Jphono1: You Are Here To Be Around 

★★★

 [Potluck Foundation; Nov. 13]

John Harrison has been a fixture of the Triangle music scene for decades, with his work with The Comas and North Elementary and as the founder of Potluck Foundation. In recent years, his ever-expanding project Jphono1 has become a focus. 

The solo endeavor has morphed into an amalgamation of musical ideas, including an iteration as a roots-tinged band called Jphono1 and the Chevrons. But, as with so many others in the musical universe, Harrison had to toss his plans for 2020 aside because of COVID-19. Thus, a project slated as a full-band excursion became a reflective solo record, You Are Here to Be Around.

The album explores the outer reaches of Harrison’s songwriting, blending plainspoken psych-folk tracks with sonic explorations. “Safety Sherpa” hums with soft synth pads and ambient electronic whirring as Harrison noodles with weightless piano keys. 

“HOMe” is equally entrancing, with a meditative mantra composed around acoustic guitar and an overdubbed refrain of “home.”

Harrison embraces wildly different ends of the musical spectrum on You Are Here To Be Around, from cerebral electronics to fingerpicked acoustic guitar—a contrast that lends the pacing a spastic feel. The woozy “Baked Burrito No 2” slides into a psychedelic haze with its trailing guitar lines and oscillating synths—but before you realize it, you’re thrust into the bare-boned guitar rhythms of “Freedom, LARGE.” 

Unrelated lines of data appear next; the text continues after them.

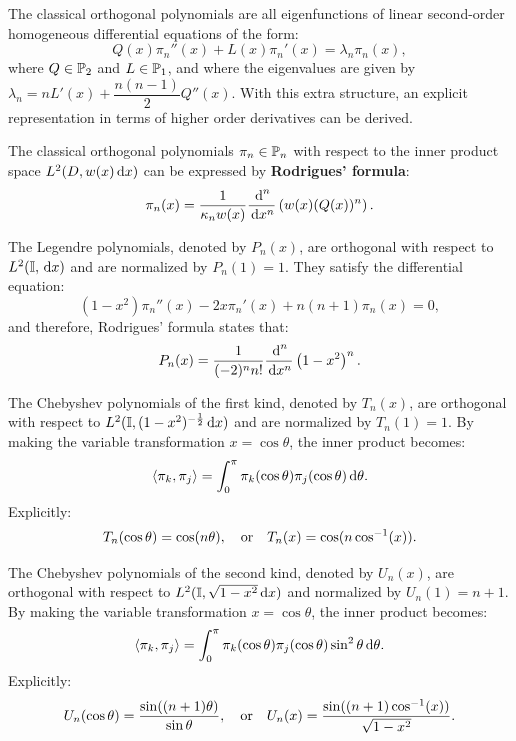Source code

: The classical orthogonal polynomials are all eigenfunctions of linear second-order homogeneous differential equations of the form:
\begin{equation}
Q(x)\pi_n''(x) + L(x)\pi_n'(x) = \lambda_n\pi_n(x),
\end{equation}
where $Q\in\P_2$ and $L\in\P_1$, and where the eigenvalues are given by $\lambda_n = nL'(x) +\dfrac{n(n-1)}{2}Q''(x)$. With this extra structure, an explicit representation in terms of higher order derivatives can be derived.
\begin{theorem}\label{theorem:Rodrigues}
The classical orthogonal polynomials $\pi_n\in\P_n$ with respect to the inner product space $L^2(D,w(x)\ud x)$ can be expressed by {\bf Rodrigues' formula}:
\begin{equation}
\pi_n(x) = \dfrac{1}{\kappa_n w(x)}\dfrac{\ud^n}{\ud x^n}\left(w(x)(Q(x))^n\right).
\end{equation}
\end{theorem}

\begin{example}
The Legendre polynomials, denoted by $P_n(x)$, are orthogonal with respect to $L^2(\I,\ud x)$ and are normalized by $P_n(1)=1$. They satisfy the differential equation:
\begin{equation}
(1-x^2)\pi_n''(x) -2x\pi_n'(x) + n(n+1)\pi_n(x) = 0,
\end{equation}
and therefore, Rodrigues' formula states that:
\begin{equation}
P_n(x) = \dfrac{1}{(-2)^nn!}\dfrac{\ud^n}{\ud x^n}\left(1-x^2\right)^n.
\end{equation}
\end{example}

\begin{example}
The Chebyshev polynomials of the first kind, denoted by $T_n(x)$, are orthogonal with respect to $L^2(\I,(1-x^2)^{-\frac{1}{2}}\ud x)$ and are normalized by $T_n(1)=1$. By making the variable transformation $x=\cos\theta$, the inner product becomes:
\[
\langle \pi_k,\pi_j\rangle = \int_0^\pi \pi_k(\cos\theta)\pi_j(\cos\theta)\ud\theta.
\]
Explicitly:
\begin{equation}\label{eq:Tn}
T_n(\cos\theta) = \cos(n\theta),\quad{\rm or}\quad T_n(x) = \cos(n\cos^{-1}(x)).
\end{equation}
\end{example}

\begin{example}
The Chebyshev polynomials of the second kind, denoted by $U_n(x)$, are orthogonal with respect to $L^2(\I,\sqrt{1-x^2}\ud x)$ and normalized by $U_n(1)=n+1$. By making the variable transformation $x=\cos\theta$, the inner product becomes:
\[
\langle \pi_k,\pi_j\rangle = \int_0^\pi \pi_k(\cos\theta)\pi_j(\cos\theta)\sin^2\theta\ud\theta.
\]
Explicitly:
\begin{equation}
U_n(\cos\theta) = \dfrac{\sin((n+1)\theta)}{\sin\theta},\quad{\rm or}\quad U_n(x) = \dfrac{\sin((n+1)\cos^{-1}(x))}{\sqrt{1-x^2}}.
\end{equation}
\end{example}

Listeners will discover the album’s most straightforward arrangements on the titular “Here to Be Around,” as well as on “The Wolves That Raised You,” “Shake,” and “Turning to Sky.” The twists and turns that Harrison takes to arrive at these tracks are what makes the record so enjoyable. With its haunting woodwinds and cacophonous percussive hits, “Cycles and Circles” feels ripped from an early ’90s “Drums/Space” take from a Grateful Dead set. “Dirty Drums” is a two-minute jaunt into fervid psych-rock. “Peyote Brunch,” meanwhile, is a quick peek into gassed-up free jazz. 

Harrison deploys vocals sparsely throughout, making them that much more potent when he sets in with his weighty reflections. The expansive “Turning To Sky,” told from the perspective of an astronaut, closes the record with a timely refrain: “Daybreak is gold/The Earth will spin/It’s on fire, but I’m sleeping in/Hits all at once, then it is gone/Comes back around if you leave it alone.” 

In the liner notes, Harrison talks about the album becoming a portal for “unfinished ideas.” The fragmentary throughlines remind us that this is not the album he set out to make, but that’s not necessarily a bad thing: These hastily arranged recordings serve as aural bridges that guide the listener into new sonic territories. 

With this release, Harrison has crafted a captivating ode to acquiescent self-exploration.